While the result underlined the political difficulties facing Spain’s government, it fell short of the convincing separatist win needed to mount a push for a referendum on independence for the region.

“The Catalonian election was pretty much expected ... but any sign of Europe splitting up isn’t great when they need to be going the other way,” a trader said.

Bund futures rose a modest 17 ticks to stand at 142.29, adding to initial gains when European equity markets opened weaker.

Although there was limited reaction in Spanish debt, where 10-year yields edged 1.5 basis points higher to 5.65 percent, the election impact could be felt more over the longer term, analysts said.

“The separatist movement may ultimately impact on the market due to fiscal concerns,” Rabobank strategists said in a note.

“Namely the worry that the central government’s appetite for bringing the regions to heel in terms of budgetary alignment may be limited due to the risk of stoking secessionist ambitions.”

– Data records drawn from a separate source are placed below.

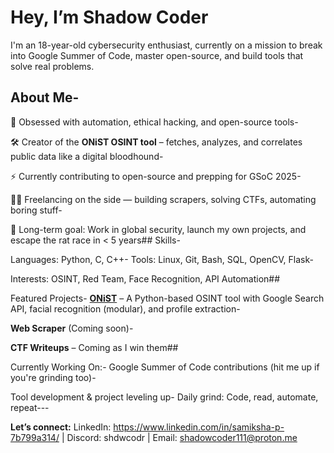 
# Hey, I’m Shadow Coder

I'm an 18-year-old cybersecurity enthusiast, currently on a mission to break into Google Summer of Code, master open-source, and build tools that solve real problems.

## About Me- 

🧠 Obsessed with automation, ethical hacking, and open-source tools-

🛠️ Creator of the **ONiST OSINT tool** – fetches, analyzes, and correlates public data like a digital bloodhound- 

⚡ Currently contributing to open-source and prepping for GSoC 2025- 

🧑‍💻 Freelancing on the side — building scrapers, solving CTFs, automating boring stuff- 

🎯 Long-term goal: Work in global security, launch my own projects, and escape the rat race in < 5 years## Skills- 

Languages: Python, C, C++- Tools: Linux, Git, Bash, SQL, OpenCV, Flask- 

Interests: OSINT, Red Team, Face Recognition, API Automation## 

Featured Projects- **[ONiST](https://github.com/yourusername/onist)** – A Python-based OSINT tool with Google Search API, facial recognition (modular), and profile extraction- 

**Web Scraper** (Coming soon)- 

**CTF Writeups** – Coming as I win them## 

Currently Working On:- Google Summer of Code contributions (hit me up if you're grinding too)- 

Tool development & project leveling up- Daily grind: Code, read, automate, repeat---


**Let’s connect:**  LinkedIn: https://www.linkedin.com/in/samiksha-p-7b799a314/ | Discord: shdwcodr | Email:  shadowcoder111@proton.me
<!--
**shdwcodr/shdwcodr** is a ✨ _special_ ✨ repository because its `README.md` (this file) appears on your GitHub profile.

Here are some ideas to get you started:

- 🔭 I’m currently working on ...
- 🌱 I’m currently learning ...
- 👯 I’m looking to collaborate on ...
- 🤔 I’m looking for help with ...
- 💬 Ask me about ...
- 📫 How to reach me: ...
- 😄 Pronouns: ...
- ⚡ Fun fact: ...
-->
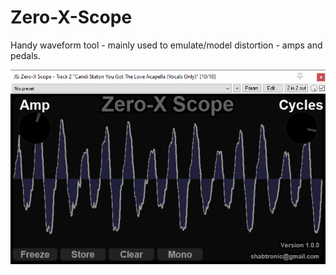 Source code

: # Zero-X-Scope

Handy waveform tool - mainly used to emulate/model distortion - amps and pedals.


![](./Images/ZeroX-Scope-CurrentVersion.png)
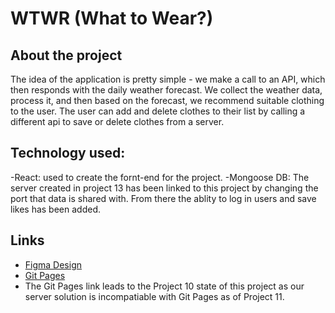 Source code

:# WTWR (What to Wear?)

## About the project

The idea of the application is pretty simple - we make a call to an API, which then responds with the daily weather forecast. We collect the weather data, process it, and then based on the forecast, we recommend suitable clothing to the user. The user can add and delete clothes to their list by calling a different api to save or delete clothes from a server.

## Technology used:

-React: used to create the fornt-end for the project.
-Mongoose DB: The server created in project 13 has been linked to this project by changing the port that data is shared with. From there the ablity to log in users and save likes has been added.

## Links

- [Figma Design](https://www.figma.com/design/bfVOvqlLmoKZ5lpro8WWBe/Sprint-14_-WTWR?node-id=1-1105&t=jtKY8o9EoFksBFQS-0)
- [Git Pages](https://chrisowens2244.github.io/se_project_react/)
- The Git Pages link leads to the Project 10 state of this project as our server solution is incompatiable with Git Pages as of Project 11.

The rise in safe-haven German debt recovered some ground after a fall of almost a point last week based on the growing likelihood that lenders would agree a way to pay out much-needed bailout funds to Greece.

Euro zone finance ministers and the International Monetary Fund will meet later to discuss how to make Greece’s towering debt levels more manageable, a necessary condition for the release of the country’s latest aid payments.

“Agreement on the next aid tranche will not trigger any strong movement because it is well expected by the market - I don’t think this will bear on the Bund any more than it already has,” said BNP Paribas strategist Patrick Jacq.

Longer-term however, the clamour for the safety of German Bunds, which has pushed yield to historically low levels, could subside if attempts to set Greece’s debt on a sustainable path are deemed credible by the market.

Options under discussion include a lowering of the interest rate on loans to Greece, deferring interest payments and buying back privately-held Greek bonds.

“Anything that could improve the overall situation in Greece could remove part of the risk-off (move) and therefore could slightly weigh on safe-havens, for sure,” Jacq said.